● **WHAT IS REQUIRED**
Reproduce the line that holds "A. injurious B. injured C. injuring D. injury" together with all the lines after it up to the end of the entries.

[Saved entries]
-.-.-
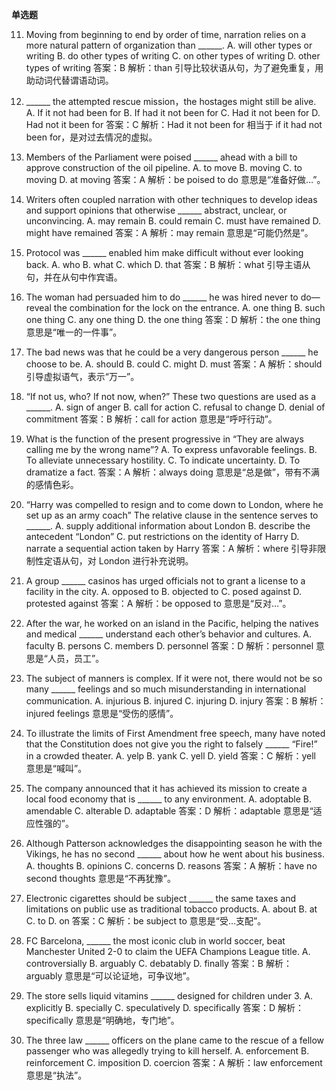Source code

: **单选题**

11. Moving from beginning to end by order of time, narration relies on a more natural pattern of organization than ______.
A. will other types or writing B. do other types of writing C. on other types of writing D. other types of writing
答案：B
解析：than 引导比较状语从句，为了避免重复，用助动词代替谓语动词。

12. ______ the attempted rescue mission，the hostages might still be alive.
A. If it not had been for B. If had it not been for C. Had it not been for D. Had not it been for
答案：C
解析：Had it not been for 相当于 if it had not been for，是对过去情况的虚拟。

13. Members of the Parliament were poised ______ ahead with a bill to approve construction of the oil pipeline.
A. to move B. moving C. to moving D. at moving
答案：A
解析：be poised to do 意思是“准备好做…”。

14. Writers often coupled narration with other techniques to develop ideas and support opinions that otherwise ______ abstract, unclear, or unconvincing.
A. may remain B. could remain C. must have remained D. might have remained
答案：A
解析：may remain 意思是“可能仍然是”。

15. Protocol was ______ enabled him make difficult without ever looking back.
A. who B. what C. which D. that
答案：B
解析：what 引导主语从句，并在从句中作宾语。

16. The woman had persuaded him to do ______ he was hired never to do—reveal the combination for the lock on the entrance.
A. one thing B. such one thing C. any one thing D. the one thing
答案：D
解析：the one thing 意思是“唯一的一件事”。

17. The bad news was that he could be a very dangerous person ______ he choose to be.
A. should B. could C. might D. must
答案：A
解析：should 引导虚拟语气，表示“万一”。

18. “If not us, who? If not now, when?” These two questions are used as a ______.
A. sign of anger B. call for action C. refusal to change D. denial of commitment
答案：B
解析：call for action 意思是“呼吁行动”。

19. What is the function of the present progressive in “They are always calling me by the wrong name”?
A. To express unfavorable feelings. B. To alleviate unnecessary hostility. C. To indicate uncertainty. D. To dramatize a fact.
答案：A
解析：always doing 意思是“总是做”，带有不满的感情色彩。

20. “Harry was compelled to resign and to come down to London, where he set up as an army coach” The relative clause in the sentence serves to ______.
A. supply additional information about London B. describe the antecedent “London” C. put restrictions on the identity of Harry D. narrate a sequential action taken by Harry
答案：A
解析：where 引导非限制性定语从句，对 London 进行补充说明。

21. A group ______ casinos has urged officials not to grant a license to a facility in the city.
A. opposed to B. objected to C. posed against D. protested against
答案：A
解析：be opposed to 意思是“反对…”。

22. After the war, he worked on an island in the Pacific, helping the natives and medical ______ understand each other’s behavior and cultures.
A. faculty B. persons C. members D. personnel
答案：D
解析：personnel 意思是“人员，员工”。

23. The subject of manners is complex. If it were not, there would not be so many ______ feelings and so much misunderstanding in international communication.
A. injurious B. injured C. injuring D. injury
答案：B
解析：injured feelings 意思是“受伤的感情”。

24. To illustrate the limits of First Amendment free speech, many have noted that the Constitution does not give you the right to falsely ______ “Fire!” in a crowded theater.
A. yelp B. yank C. yell D. yield
答案：C
解析：yell 意思是“喊叫”。

25. The company announced that it has achieved its mission to create a local food economy that is ______ to any environment.
A. adoptable B. amendable C. alterable D. adaptable
答案：D
解析：adaptable 意思是“适应性强的”。

26. Although Patterson acknowledges the disappointing season he with the Vikings, he has no second ______ about how he went about his business.
A. thoughts B. opinions C. concerns D. reasons
答案：A
解析：have no second thoughts 意思是“不再犹豫”。

27. Electronic cigarettes should be subject ______ the same taxes and limitations on public use as traditional tobacco products.
A. about B. at C. to D. on
答案：C
解析：be subject to 意思是“受…支配”。

28. FC Barcelona, ______ the most iconic club in world soccer, beat Manchester United 2-0 to claim the UEFA Champions League title.
A. controversially B. arguably C. debatably D. finally
答案：B
解析：arguably 意思是“可以论证地，可争议地”。

29. The store sells liquid vitamins ______ designed for children under 3.
A. explicitly B. specially C. speculatively D. specifically
答案：D
解析：specifically 意思是“明确地，专门地”。

30. The three law ______ officers on the plane came to the rescue of a fellow passenger who was allegedly trying to kill herself.
A. enforcement B. reinforcement C. imposition D. coercion
答案：A
解析：law enforcement 意思是“执法”。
-.-.-
● **TASK RESPONSE**
A. injurious B. injured C. injuring D. injury
答案：B
解析：injured feelings 意思是“受伤的感情”。

24. To illustrate the limits of First Amendment free speech, many have noted that the Constitution does not give you the right to falsely ______ “Fire!” in a crowded theater.
A. yelp B. yank C. yell D. yield
答案：C
解析：yell 意思是“喊叫”。

25. The company announced that it has achieved its mission to create a local food economy that is ______ to any environment.
A. adoptable B. amendable C. alterable D. adaptable
答案：D
解析：adaptable 意思是“适应性强的”。

26. Although Patterson acknowledges the disappointing season he with the Vikings, he has no second ______ about how he went about his business.
A. thoughts B. opinions C. concerns D. reasons
答案：A
解析：have no second thoughts 意思是“不再犹豫”。

27. Electronic cigarettes should be subject ______ the same taxes and limitations on public use as traditional tobacco products.
A. about B. at C. to D. on
答案：C
解析：be subject to 意思是“受…支配”。

28. FC Barcelona, ______ the most iconic club in world soccer, beat Manchester United 2-0 to claim the UEFA Champions League title.
A. controversially B. arguably C. debatably D. finally
答案：B
解析：arguably 意思是“可以论证地，可争议地”。

29. The store sells liquid vitamins ______ designed for children under 3.
A. explicitly B. specially C. speculatively D. specifically
答案：D
解析：specifically 意思是“明确地，专门地”。

30. The three law ______ officers on the plane came to the rescue of a fellow passenger who was allegedly trying to kill herself.
A. enforcement B. reinforcement C. imposition D. coercion
答案：A
解析：law enforcement 意思是“执法”。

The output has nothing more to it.